The cultures of the respective companies reflect their contrasting business strategies, Horowitz told Yahoo Finance Editor-in-Chief Andy Serwer in an interview taped on Nov. 5.

Though Apple was founded in 1976, some 18 years before Amazon, both rose to prominence in the 1990s and 2000s — the former in Cupertino, California, and the latter up the coast in Seattle, Washington.

“Amazon — known for their frugality,” he says. “They used to famously have you get a door as your desk on some two-by-fours.”

“Apple would never do that,” he adds. “But Amazon's strategy is to be the low cost leader. Apple’s strategy is to have the most beautiful, high-design products in the world.

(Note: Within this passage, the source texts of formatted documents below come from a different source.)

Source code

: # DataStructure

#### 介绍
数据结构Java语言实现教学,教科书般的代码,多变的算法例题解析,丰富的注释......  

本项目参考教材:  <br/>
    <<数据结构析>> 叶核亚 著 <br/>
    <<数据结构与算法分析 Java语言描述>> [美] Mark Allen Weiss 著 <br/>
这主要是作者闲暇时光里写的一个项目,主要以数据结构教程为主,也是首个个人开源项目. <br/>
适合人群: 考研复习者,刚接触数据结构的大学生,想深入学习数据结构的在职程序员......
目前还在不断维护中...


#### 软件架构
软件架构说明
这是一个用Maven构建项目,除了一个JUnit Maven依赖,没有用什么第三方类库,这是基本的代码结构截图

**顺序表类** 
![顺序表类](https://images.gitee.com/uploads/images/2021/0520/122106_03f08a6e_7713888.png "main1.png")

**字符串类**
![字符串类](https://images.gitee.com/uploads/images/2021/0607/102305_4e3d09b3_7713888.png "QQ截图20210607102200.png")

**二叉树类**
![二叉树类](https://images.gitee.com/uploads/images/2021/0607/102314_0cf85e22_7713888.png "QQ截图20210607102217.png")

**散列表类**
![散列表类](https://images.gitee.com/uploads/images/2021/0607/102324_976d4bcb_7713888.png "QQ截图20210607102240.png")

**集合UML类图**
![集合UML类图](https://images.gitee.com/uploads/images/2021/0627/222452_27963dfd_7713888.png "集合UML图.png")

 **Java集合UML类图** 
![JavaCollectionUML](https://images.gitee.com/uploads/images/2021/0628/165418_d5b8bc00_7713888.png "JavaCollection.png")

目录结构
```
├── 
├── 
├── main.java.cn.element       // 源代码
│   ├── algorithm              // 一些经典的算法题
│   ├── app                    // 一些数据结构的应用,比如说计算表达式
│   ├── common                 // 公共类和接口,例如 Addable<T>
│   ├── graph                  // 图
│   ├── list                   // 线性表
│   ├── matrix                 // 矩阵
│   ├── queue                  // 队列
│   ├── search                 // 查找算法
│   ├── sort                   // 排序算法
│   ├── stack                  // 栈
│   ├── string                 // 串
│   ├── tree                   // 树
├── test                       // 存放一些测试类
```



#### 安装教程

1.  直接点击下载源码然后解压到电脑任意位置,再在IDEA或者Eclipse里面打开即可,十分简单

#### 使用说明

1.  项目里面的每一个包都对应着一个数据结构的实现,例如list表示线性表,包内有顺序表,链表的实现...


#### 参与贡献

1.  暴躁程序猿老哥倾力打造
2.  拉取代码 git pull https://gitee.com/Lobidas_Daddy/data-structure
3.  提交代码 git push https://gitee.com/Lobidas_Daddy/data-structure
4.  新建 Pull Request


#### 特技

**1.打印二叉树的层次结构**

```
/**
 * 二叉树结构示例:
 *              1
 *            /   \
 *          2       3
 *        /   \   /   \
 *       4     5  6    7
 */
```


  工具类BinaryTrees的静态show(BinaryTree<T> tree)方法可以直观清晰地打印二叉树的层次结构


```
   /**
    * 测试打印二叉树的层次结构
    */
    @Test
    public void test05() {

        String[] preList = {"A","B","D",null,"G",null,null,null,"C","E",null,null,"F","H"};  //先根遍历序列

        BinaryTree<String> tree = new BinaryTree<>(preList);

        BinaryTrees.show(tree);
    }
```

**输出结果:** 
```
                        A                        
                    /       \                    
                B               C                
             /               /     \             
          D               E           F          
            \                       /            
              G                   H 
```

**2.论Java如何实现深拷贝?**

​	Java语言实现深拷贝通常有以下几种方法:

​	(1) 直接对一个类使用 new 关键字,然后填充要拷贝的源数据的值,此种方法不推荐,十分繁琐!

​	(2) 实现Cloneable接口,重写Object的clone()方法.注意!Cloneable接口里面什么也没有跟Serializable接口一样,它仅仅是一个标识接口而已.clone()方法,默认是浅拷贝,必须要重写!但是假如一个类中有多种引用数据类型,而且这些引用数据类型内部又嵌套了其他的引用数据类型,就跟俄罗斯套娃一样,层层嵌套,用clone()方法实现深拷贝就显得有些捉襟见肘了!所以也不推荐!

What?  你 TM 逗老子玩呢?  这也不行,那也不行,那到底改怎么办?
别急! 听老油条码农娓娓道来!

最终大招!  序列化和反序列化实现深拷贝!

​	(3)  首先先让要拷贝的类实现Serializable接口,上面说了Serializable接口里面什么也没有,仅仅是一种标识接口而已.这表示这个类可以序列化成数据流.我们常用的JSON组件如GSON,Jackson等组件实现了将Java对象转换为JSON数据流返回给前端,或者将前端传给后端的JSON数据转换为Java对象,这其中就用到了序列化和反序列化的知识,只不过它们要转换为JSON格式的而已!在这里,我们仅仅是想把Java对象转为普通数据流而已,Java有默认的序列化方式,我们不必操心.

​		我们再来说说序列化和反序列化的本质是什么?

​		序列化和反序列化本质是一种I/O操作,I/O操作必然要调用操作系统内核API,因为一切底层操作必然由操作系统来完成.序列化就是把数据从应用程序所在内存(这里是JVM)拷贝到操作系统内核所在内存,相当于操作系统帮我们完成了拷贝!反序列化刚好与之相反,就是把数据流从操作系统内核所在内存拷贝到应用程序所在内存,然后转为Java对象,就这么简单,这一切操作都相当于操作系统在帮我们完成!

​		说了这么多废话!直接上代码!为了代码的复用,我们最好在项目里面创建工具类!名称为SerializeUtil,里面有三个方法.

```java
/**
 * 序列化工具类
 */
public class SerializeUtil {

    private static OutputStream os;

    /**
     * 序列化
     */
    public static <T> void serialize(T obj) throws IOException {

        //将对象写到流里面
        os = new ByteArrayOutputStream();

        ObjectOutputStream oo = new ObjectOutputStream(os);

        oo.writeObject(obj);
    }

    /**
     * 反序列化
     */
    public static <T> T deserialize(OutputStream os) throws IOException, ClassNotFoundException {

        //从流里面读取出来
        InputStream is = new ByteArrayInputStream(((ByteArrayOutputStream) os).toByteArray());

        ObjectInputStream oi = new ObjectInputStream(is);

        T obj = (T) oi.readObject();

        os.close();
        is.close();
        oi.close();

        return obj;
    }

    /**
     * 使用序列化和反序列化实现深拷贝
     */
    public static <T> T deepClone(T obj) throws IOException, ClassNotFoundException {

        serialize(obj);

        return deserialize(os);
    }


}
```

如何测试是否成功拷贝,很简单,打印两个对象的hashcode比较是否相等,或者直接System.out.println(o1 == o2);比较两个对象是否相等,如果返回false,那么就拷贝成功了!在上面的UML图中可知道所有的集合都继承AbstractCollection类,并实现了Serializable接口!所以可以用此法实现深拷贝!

So Apple's got $2,000 doorknobs, probably, on their campus and a $5 billion campus.”

In recent years, the work cultures at the tech giants have drawn scrutiny.

The environment at Amazon’s headquarters was the subject of an investigation by The New York Times in 2015, which portrayed a cut-throat mentality that fostered competition between employees and unforgiving management tactics.

Jay Carney, then a senior vice president for global corporate affairs at Amazon, responded to The New York Times investigation with a Medium post that accused the newspaper of leaving out crucial information and failing to vet sources. “When there are two sides of a story, a reader deserves to know them both,” he wrote. “Why did the Times choose not to follow standard practice here?”

In July, a group of 13 members of Congress — including Vermont Senator Bernie Sanders and New York Congresswoman Alexandria Ocasio-Cortez — sent a letter to the U.S. Department of Labor asking it to investigate the harsh working conditions at Amazon warehouses nationwide.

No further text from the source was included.